--- START ---

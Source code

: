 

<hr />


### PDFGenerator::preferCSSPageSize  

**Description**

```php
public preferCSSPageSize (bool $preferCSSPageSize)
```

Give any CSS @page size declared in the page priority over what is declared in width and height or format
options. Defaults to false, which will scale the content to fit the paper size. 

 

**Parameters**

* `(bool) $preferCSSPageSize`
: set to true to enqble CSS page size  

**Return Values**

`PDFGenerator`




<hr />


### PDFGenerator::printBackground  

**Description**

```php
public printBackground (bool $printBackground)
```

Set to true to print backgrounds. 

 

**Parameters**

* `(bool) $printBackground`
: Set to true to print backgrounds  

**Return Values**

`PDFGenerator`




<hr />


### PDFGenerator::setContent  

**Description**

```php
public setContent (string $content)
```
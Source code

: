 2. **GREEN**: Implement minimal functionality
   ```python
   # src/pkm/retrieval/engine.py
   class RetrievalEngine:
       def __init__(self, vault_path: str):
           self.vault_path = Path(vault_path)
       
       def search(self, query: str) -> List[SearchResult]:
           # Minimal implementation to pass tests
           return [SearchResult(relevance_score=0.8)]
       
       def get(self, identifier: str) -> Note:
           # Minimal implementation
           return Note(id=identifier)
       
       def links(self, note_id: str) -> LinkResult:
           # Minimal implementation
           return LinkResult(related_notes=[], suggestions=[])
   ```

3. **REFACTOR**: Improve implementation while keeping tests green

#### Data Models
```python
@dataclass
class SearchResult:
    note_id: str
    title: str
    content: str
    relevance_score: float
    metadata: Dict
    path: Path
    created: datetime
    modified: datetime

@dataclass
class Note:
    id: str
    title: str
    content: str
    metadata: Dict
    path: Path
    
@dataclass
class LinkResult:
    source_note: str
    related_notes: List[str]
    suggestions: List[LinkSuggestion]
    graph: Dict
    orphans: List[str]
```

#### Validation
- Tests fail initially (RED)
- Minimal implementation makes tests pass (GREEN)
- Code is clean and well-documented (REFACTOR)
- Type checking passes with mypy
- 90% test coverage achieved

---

--- END ---

WORK INSTRUCTION: Could you restate every entry above word for word?

TASK RESPONSE:
Source code

: 

<hr />


### PDFGenerator::preferCSSPageSize  

**Description**

```php
public preferCSSPageSize (bool $preferCSSPageSize)
```

Give any CSS @page size declared in the page priority over what is declared in width and height or format
options. Defaults to false, which will scale the content to fit the paper size. 

 

**Parameters**

* `(bool) $preferCSSPageSize`
: set to true to enqble CSS page size  

**Return Values**

`PDFGenerator`




<hr />


### PDFGenerator::printBackground  

**Description**

```php
public printBackground (bool $printBackground)
```

Set to true to print backgrounds. 

 

**Parameters**

* `(bool) $printBackground`
: Set to true to print backgrounds  

**Return Values**

`PDFGenerator`




<hr />


### PDFGenerator::setContent  

**Description**

```php
public setContent (string $content)
```
Source code

: 2. **GREEN**: Implement minimal functionality
   ```python
   # src/pkm/retrieval/engine.py
   class RetrievalEngine:
       def __init__(self, vault_path: str):
           self.vault_path = Path(vault_path)
       
       def search(self, query: str) -> List[SearchResult]:
           # Minimal implementation to pass tests
           return [SearchResult(relevance_score=0.8)]
       
       def get(self, identifier: str) -> Note:
           # Minimal implementation
           return Note(id=identifier)
       
       def links(self, note_id: str) -> LinkResult:
           # Minimal implementation
           return LinkResult(related_notes=[], suggestions=[])
   ```

3. **REFACTOR**: Improve implementation while keeping tests green

#### Data Models
```python
@dataclass
class SearchResult:
    note_id: str
    title: str
    content: str
    relevance_score: float
    metadata: Dict
    path: Path
    created: datetime
    modified: datetime

@dataclass
class Note:
    id: str
    title: str
    content: str
    metadata: Dict
    path: Path
    
@dataclass
class LinkResult:
    source_note: str
    related_notes: List[str]
    suggestions: List[LinkSuggestion]
    graph: Dict
    orphans: List[str]
```

#### Validation
- Tests fail initially (RED)
- Minimal implementation makes tests pass (GREEN)
- Code is clean and well-documented (REFACTOR)
- Type checking passes with mypy
- 90% test coverage achieved

---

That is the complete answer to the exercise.